▶ What is expected: Write out every entry precisely as given, leaving the pictures out.

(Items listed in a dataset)

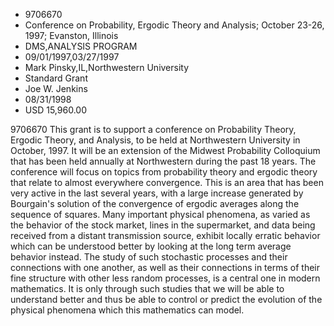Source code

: 
* 9706670
* Conference on Probability, Ergodic Theory and Analysis; October 23-26, 1997; Evanston, Illinois
* DMS,ANALYSIS PROGRAM
* 09/01/1997,03/27/1997
* Mark Pinsky,IL,Northwestern University
* Standard Grant
* Joe W. Jenkins
* 08/31/1998
* USD 15,960.00

9706670 This grant is to support a conference on Probability Theory, Ergodic
Theory, and Analysis, to be held at Northwestern University in October, 1997. It
will be an extension of the Midwest Probability Colloquium that has been held
annually at Northwestern during the past 18 years. The conference will focus on
topics from probability theory and ergodic theory that relate to almost
everywhere convergence. This is an area that has been very active in the last
several years, with a large increase generated by Bourgain's solution of the
convergence of ergodic averages along the sequence of squares. Many important
physical phenomena, as varied as the behavior of the stock market, lines in the
supermarket, and data being received from a distant transmission source, exhibit
locally erratic behavior which can be understood better by looking at the long
term average behavior instead. The study of such stochastic processes and their
connections with one another, as well as their connections in terms of their
fine structure with other less random processes, is a central one in modern
mathematics. It is only through such studies that we will be able to understand
better and thus be able to control or predict the evolution of the physical
phenomena which this mathematics can model.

▶ Reply:
Source code

: 
* 9706670
* Conference on Probability, Ergodic Theory and Analysis; October 23-26, 1997; Evanston, Illinois
* DMS,ANALYSIS PROGRAM
* 09/01/1997,03/27/1997
* Mark Pinsky,IL,Northwestern University
* Standard Grant
* Joe W. Jenkins
* 08/31/1998
* USD 15,960.00

9706670 This grant is to support a conference on Probability Theory, Ergodic
Theory, and Analysis, to be held at Northwestern University in October, 1997. It
will be an extension of the Midwest Probability Colloquium that has been held
annually at Northwestern during the past 18 years. The conference will focus on
topics from probability theory and ergodic theory that relate to almost
everywhere convergence. This is an area that has been very active in the last
several years, with a large increase generated by Bourgain's solution of the
convergence of ergodic averages along the sequence of squares. Many important
physical phenomena, as varied as the behavior of the stock market, lines in the
supermarket, and data being received from a distant transmission source, exhibit
locally erratic behavior which can be understood better by looking at the long
term average behavior instead. The study of such stochastic processes and their
connections with one another, as well as their connections in terms of their
fine structure with other less random processes, is a central one in modern
mathematics. It is only through such studies that we will be able to understand
better and thus be able to control or predict the evolution of the physical
phenomena which this mathematics can model.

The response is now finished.